▸ Recorded information
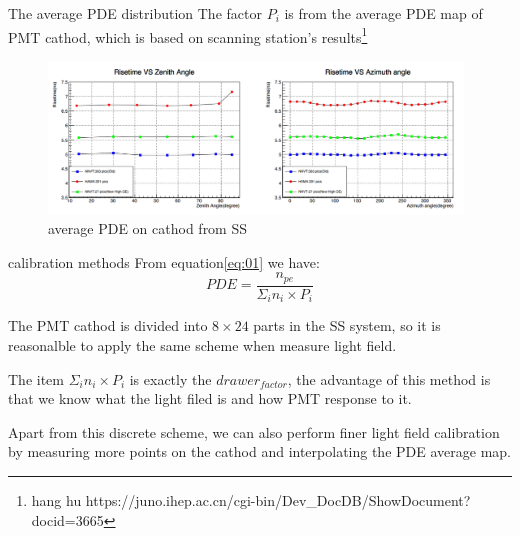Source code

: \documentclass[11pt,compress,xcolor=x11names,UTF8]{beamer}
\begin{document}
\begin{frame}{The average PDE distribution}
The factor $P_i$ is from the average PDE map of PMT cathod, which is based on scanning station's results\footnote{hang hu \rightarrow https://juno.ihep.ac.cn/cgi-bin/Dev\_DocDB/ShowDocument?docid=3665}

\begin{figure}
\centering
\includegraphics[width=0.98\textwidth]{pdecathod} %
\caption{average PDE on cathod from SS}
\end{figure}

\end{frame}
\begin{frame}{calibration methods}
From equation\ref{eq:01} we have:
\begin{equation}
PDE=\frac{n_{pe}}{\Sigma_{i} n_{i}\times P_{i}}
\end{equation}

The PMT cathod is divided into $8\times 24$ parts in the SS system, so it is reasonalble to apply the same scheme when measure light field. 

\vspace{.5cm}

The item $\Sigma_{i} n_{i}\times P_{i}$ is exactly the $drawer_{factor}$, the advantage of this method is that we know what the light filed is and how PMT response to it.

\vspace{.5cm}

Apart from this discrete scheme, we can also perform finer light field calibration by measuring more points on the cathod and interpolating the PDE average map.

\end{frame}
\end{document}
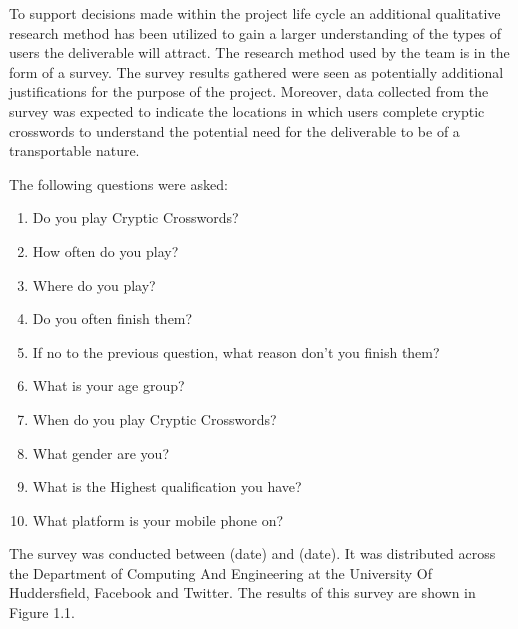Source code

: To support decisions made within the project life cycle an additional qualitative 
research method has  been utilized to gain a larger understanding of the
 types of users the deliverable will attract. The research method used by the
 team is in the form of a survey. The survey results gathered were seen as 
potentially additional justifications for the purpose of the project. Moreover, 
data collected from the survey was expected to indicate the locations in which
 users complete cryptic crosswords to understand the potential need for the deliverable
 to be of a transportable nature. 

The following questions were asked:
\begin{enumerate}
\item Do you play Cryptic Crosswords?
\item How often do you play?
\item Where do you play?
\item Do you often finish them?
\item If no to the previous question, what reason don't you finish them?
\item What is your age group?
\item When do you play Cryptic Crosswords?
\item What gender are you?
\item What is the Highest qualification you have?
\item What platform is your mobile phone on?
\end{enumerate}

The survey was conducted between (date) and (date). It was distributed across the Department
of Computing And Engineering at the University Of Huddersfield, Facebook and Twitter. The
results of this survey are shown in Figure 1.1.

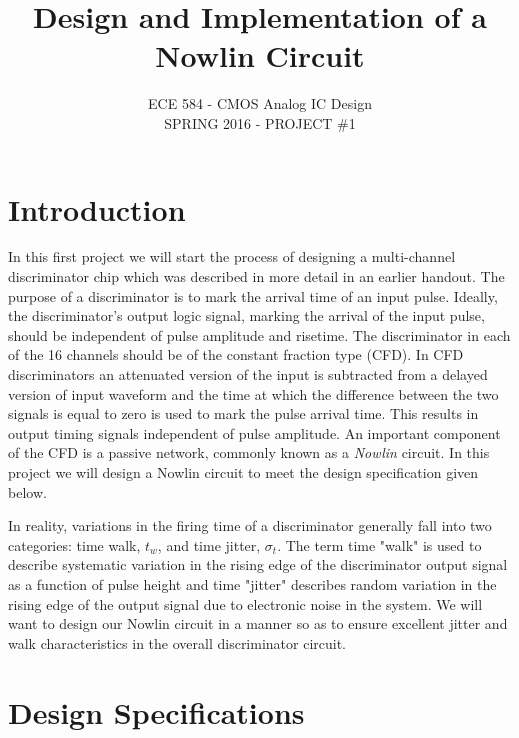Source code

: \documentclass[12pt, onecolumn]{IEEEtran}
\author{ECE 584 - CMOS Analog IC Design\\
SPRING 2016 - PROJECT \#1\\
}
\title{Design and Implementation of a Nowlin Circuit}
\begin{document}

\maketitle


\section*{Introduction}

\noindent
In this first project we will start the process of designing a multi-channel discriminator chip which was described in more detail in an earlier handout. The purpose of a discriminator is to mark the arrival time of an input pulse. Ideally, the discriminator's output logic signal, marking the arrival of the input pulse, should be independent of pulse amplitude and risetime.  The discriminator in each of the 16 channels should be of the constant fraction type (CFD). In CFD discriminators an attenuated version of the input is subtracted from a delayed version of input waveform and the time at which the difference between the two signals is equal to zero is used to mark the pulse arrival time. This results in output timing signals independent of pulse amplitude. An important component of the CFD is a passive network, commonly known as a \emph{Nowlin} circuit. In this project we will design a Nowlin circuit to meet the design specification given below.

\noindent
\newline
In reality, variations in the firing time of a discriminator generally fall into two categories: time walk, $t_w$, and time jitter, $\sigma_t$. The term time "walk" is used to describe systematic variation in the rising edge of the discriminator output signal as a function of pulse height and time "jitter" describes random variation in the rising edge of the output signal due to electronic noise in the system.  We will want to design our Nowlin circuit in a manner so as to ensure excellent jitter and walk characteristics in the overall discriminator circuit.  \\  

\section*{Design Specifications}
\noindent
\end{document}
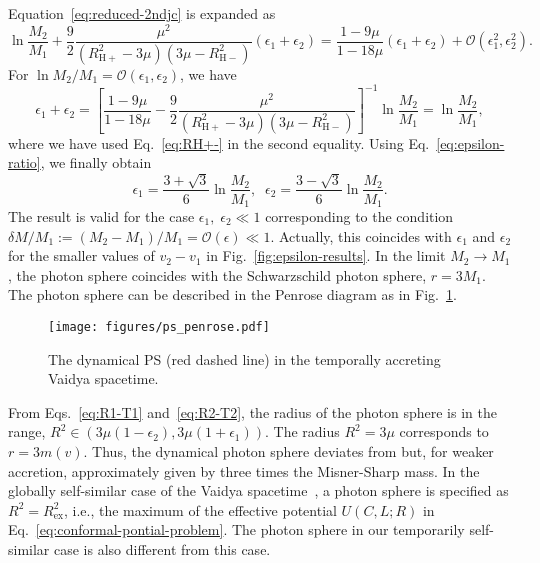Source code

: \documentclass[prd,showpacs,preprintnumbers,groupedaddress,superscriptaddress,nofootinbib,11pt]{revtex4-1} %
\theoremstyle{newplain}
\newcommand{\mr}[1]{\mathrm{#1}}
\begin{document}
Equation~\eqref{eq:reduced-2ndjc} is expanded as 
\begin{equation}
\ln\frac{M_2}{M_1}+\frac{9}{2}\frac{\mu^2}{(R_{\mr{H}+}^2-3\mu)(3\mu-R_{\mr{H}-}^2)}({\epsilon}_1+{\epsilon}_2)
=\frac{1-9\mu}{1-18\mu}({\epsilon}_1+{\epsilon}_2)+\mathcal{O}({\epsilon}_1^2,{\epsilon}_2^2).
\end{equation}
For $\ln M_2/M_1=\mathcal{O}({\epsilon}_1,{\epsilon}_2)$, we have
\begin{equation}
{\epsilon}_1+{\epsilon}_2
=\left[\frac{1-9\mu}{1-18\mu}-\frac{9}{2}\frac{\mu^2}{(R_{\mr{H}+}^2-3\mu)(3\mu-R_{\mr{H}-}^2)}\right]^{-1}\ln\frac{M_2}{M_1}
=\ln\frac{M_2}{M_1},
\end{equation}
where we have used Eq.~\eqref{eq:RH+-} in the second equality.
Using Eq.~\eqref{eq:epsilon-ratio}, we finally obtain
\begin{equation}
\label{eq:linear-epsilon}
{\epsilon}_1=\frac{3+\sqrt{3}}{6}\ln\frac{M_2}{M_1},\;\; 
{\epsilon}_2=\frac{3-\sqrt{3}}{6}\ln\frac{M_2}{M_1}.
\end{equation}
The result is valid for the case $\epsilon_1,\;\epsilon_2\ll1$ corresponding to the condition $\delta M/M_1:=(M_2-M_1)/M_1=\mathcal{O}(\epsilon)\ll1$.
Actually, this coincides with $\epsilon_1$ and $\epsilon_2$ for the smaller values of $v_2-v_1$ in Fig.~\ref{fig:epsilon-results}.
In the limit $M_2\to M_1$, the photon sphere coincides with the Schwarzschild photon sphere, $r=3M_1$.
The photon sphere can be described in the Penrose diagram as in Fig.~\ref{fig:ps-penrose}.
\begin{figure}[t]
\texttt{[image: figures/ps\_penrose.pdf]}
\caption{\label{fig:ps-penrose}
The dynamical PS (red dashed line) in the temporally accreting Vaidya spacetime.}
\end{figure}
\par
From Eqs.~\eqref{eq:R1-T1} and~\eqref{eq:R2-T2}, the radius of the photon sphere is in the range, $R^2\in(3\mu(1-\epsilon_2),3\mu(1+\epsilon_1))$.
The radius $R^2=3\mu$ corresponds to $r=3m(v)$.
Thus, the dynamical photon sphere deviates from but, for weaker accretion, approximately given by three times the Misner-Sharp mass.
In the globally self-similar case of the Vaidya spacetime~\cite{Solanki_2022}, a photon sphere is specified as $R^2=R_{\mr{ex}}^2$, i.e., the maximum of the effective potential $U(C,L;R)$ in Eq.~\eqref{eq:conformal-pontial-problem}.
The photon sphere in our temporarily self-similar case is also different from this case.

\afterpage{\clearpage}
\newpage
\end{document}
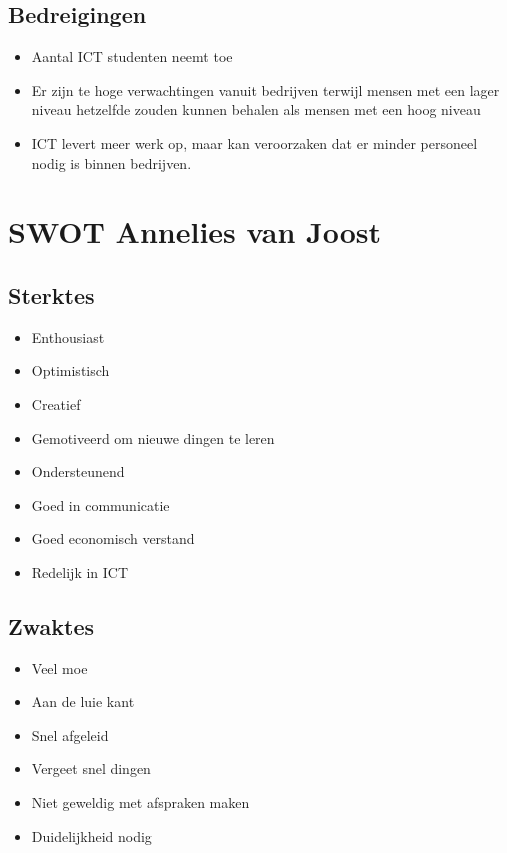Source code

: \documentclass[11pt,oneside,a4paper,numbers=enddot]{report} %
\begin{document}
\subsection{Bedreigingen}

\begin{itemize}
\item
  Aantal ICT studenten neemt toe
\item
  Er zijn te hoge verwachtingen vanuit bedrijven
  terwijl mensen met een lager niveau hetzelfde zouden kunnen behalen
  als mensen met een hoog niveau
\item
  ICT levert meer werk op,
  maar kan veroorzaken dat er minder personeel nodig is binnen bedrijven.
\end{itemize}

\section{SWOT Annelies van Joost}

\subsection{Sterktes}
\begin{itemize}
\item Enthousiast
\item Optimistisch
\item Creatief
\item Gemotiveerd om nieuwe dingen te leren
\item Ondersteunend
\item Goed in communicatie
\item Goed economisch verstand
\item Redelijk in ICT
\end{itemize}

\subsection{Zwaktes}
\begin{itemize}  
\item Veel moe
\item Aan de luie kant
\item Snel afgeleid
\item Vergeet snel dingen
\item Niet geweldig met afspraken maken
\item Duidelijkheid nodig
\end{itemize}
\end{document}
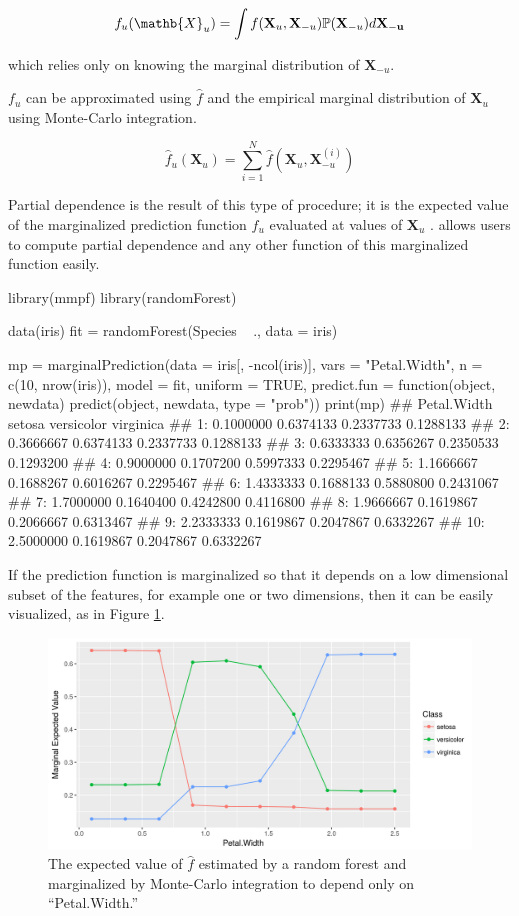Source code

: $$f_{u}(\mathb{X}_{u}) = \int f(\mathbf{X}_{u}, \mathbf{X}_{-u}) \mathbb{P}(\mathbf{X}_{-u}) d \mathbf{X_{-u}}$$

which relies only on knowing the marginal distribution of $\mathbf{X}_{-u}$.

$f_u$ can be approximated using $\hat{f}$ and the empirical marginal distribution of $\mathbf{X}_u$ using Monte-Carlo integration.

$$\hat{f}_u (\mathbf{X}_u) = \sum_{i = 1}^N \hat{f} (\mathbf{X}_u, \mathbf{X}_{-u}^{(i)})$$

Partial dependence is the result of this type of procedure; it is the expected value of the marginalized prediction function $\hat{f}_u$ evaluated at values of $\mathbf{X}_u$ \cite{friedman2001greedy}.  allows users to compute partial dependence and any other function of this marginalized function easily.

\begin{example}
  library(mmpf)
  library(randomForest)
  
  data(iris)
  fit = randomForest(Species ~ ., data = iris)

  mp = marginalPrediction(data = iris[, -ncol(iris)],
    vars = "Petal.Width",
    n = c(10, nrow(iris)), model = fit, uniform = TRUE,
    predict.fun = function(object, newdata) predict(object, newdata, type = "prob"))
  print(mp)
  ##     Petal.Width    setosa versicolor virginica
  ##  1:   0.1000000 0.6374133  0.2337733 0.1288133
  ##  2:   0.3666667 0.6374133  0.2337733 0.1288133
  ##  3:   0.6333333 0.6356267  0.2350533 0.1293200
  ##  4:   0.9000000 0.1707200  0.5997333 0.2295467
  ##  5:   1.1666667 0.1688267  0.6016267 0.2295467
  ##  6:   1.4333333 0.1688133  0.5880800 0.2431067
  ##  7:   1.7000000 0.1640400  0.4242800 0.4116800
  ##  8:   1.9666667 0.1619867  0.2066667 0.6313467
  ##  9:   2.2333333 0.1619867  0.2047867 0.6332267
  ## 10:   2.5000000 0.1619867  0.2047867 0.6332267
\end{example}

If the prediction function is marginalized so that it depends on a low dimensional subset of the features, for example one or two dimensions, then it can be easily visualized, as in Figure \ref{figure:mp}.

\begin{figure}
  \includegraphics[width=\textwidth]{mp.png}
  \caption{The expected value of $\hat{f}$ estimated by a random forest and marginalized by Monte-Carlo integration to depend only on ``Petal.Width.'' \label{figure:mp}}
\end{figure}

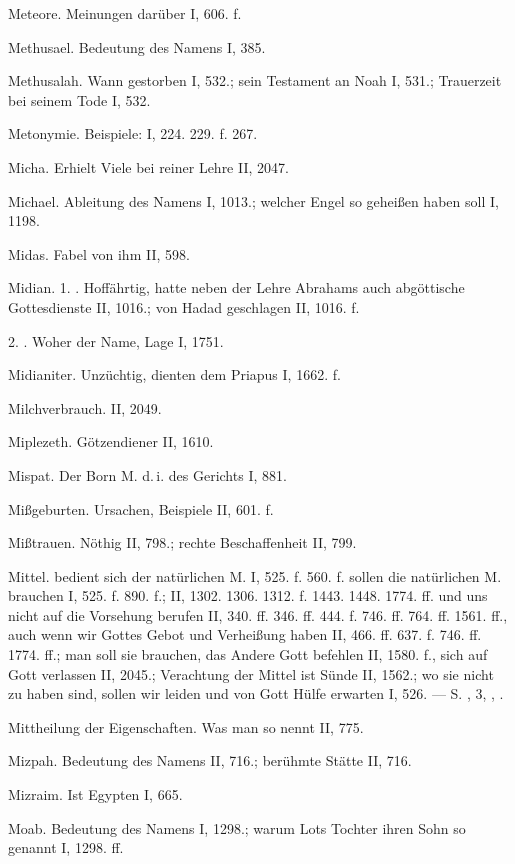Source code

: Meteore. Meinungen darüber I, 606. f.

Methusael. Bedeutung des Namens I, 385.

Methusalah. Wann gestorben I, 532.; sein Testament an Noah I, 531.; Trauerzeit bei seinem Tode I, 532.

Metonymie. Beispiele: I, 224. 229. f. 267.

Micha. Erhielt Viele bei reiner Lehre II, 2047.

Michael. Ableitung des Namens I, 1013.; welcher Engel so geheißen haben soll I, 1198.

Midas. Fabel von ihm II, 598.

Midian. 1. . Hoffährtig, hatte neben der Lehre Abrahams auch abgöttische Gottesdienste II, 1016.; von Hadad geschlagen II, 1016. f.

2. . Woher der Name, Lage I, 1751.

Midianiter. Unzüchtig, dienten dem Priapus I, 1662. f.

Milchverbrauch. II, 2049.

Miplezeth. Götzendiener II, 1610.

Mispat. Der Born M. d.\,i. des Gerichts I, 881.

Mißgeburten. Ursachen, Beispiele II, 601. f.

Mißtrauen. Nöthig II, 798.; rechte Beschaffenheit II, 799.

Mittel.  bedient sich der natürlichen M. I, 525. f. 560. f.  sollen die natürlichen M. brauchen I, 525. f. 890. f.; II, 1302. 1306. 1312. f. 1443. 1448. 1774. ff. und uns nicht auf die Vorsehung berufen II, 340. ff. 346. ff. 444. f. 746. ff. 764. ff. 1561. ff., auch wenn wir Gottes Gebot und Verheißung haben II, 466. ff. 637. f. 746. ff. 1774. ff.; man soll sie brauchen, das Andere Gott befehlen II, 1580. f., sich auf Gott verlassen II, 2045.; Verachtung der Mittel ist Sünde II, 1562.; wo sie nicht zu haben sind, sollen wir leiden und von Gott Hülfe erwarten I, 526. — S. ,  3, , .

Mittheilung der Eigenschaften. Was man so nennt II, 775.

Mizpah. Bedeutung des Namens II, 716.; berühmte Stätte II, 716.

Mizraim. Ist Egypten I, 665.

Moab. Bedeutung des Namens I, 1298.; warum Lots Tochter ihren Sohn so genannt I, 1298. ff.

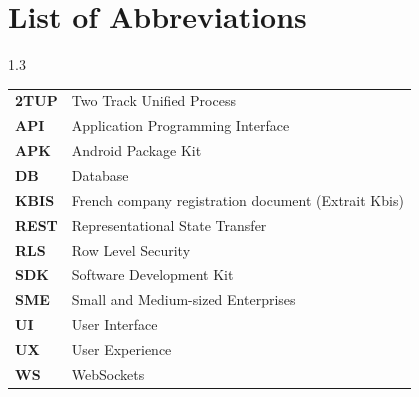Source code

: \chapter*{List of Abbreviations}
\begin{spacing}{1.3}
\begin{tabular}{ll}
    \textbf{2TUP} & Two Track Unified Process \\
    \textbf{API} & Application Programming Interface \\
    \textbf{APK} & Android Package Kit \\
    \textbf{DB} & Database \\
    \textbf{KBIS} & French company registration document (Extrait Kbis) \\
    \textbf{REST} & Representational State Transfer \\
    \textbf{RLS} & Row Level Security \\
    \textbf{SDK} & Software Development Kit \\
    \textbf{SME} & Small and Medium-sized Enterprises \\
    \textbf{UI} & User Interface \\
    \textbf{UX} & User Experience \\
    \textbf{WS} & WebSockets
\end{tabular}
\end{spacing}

▸ Task to complete
Find and copy each line above holding "radius".

▸ Task response
From Eqs.~\eqref{eq:R1-T1} and~\eqref{eq:R2-T2}, the radius of the photon sphere is in the range, $R^2\in(3\mu(1-\epsilon_2),3\mu(1+\epsilon_1))$.
The radius $R^2=3\mu$ corresponds to $r=3m(v)$.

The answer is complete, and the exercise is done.